Karşınızda, Deniz Gezmiş, Atatürk, Nazım Hikmet'li fotoğraflar. Adı 'Türk Solu' siyasi dergisi. Sonra Latin Amerika'nın efsanevi gerilla komutanı Che Guwera'nın resmi.

'Yekta Güngör Özden'in de yazdığı bu dergi ya da site, 'sol' diye, Kürtlere olmadık hakaretler maddelenmektedir.

Bizim işimiz, yıllardır bizleri inkâr ettikleri yetmiyormuş gibi, bir halkın değerlerine hakaret ederek 'antiemperyalizm, demokrasi!' oynayan Türk dalaveresinin her sıfattan temsilcilerini kısmen 'bizimki'lere anlatmak olmamalıydı. Bizim işimiz, varlığımıza kast eden Kemalizmin 'kurbanları'
oldukları için, kendisine hakaret edenlerimizden 'bizimki'lerden bazılarını, bu hakaretten kurtarmakla uğraşmak olmamalıydı.

Bizim işimiz, dünya alem gibi olmalıydı; yani dinciysek kendi gerçekliğimizin dincisi, sağcı, solcu, liberal, ateist, aydın vb isek kendi ulusal değerlerimizin insanları olduğumuzun kimlik tartışmasına asla ihtiyaç duymadan, kendimiz olmalıydık.

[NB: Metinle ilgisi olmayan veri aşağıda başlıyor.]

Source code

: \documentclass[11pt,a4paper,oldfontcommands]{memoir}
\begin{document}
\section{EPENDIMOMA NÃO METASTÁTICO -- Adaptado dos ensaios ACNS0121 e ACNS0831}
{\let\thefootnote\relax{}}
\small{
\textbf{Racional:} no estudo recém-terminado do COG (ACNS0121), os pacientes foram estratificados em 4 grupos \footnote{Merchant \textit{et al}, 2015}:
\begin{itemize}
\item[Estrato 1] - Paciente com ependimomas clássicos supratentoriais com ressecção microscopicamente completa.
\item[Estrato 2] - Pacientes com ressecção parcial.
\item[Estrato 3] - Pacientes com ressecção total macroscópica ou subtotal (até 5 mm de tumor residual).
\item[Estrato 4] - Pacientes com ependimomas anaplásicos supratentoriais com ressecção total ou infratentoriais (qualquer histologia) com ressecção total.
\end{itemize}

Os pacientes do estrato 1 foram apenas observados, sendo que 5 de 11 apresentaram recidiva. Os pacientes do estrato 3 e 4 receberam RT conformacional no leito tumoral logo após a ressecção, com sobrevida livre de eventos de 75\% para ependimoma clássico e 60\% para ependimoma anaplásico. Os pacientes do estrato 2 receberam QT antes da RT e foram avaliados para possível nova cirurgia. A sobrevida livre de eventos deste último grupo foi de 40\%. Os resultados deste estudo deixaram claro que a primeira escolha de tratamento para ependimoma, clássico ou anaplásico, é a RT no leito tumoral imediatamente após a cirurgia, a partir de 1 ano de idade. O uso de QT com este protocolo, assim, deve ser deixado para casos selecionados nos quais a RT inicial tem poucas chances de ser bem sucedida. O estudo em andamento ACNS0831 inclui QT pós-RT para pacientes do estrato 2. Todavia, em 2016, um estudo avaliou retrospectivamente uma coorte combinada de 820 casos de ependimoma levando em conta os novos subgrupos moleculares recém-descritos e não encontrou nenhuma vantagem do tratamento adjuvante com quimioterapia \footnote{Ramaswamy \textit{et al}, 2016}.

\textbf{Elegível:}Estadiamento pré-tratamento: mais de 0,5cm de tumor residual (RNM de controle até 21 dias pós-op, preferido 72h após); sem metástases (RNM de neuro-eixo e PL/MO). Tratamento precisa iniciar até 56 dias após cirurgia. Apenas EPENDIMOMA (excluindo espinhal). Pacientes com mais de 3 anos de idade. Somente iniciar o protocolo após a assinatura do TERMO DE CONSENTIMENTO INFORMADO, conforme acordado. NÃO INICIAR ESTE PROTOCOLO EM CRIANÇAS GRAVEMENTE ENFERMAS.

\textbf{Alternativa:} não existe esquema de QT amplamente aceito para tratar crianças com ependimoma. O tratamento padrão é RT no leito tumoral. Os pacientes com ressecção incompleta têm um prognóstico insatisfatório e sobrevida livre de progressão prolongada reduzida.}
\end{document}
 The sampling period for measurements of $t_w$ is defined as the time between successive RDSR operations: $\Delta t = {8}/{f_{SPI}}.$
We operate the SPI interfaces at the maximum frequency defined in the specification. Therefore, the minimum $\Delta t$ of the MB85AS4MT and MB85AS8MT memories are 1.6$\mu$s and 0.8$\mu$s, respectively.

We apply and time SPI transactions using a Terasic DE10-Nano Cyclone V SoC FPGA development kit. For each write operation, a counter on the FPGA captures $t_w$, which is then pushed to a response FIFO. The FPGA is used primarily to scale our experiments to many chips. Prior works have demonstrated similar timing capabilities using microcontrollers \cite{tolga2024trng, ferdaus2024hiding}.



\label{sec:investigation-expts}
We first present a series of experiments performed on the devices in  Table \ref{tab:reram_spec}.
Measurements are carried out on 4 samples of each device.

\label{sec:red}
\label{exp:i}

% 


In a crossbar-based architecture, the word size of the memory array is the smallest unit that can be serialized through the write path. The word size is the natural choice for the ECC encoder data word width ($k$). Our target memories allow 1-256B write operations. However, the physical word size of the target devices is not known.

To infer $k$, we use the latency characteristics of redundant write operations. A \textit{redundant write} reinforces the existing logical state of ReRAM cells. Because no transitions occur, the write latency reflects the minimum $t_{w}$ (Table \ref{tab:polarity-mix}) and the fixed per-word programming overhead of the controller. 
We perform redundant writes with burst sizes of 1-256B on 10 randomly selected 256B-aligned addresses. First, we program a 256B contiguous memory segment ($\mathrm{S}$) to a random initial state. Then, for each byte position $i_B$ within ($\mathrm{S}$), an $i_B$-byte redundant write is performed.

Heyecanlarımız, reflekslerimiz, duygularımız, sevmelerimiz, çok yanlış kanalize edilebilmişliğin kurbanları olduğumuzun gerçeği, 'bizi bizlerle uğraştırmayı 'hediye!' etmiştir. Bu garip hallerimiz olmasaydı, bugün bu 'Türk solu' denen paçavranın dergisi de, sergisi de bizimle bu kadar alay
edemezdi, Bundan, bizi inkar edenlerimize alkış çalan gariplerimizin payı var.

Bu manzara, eğer 'bizden' her hangi birilerine garip bir çağrışım yapmıyorsa, iki ihtimal düşünüyorum; ya o kişi tamamen duyarsızdır, ya da gerçekliğinden koparılmış, bitmiştir.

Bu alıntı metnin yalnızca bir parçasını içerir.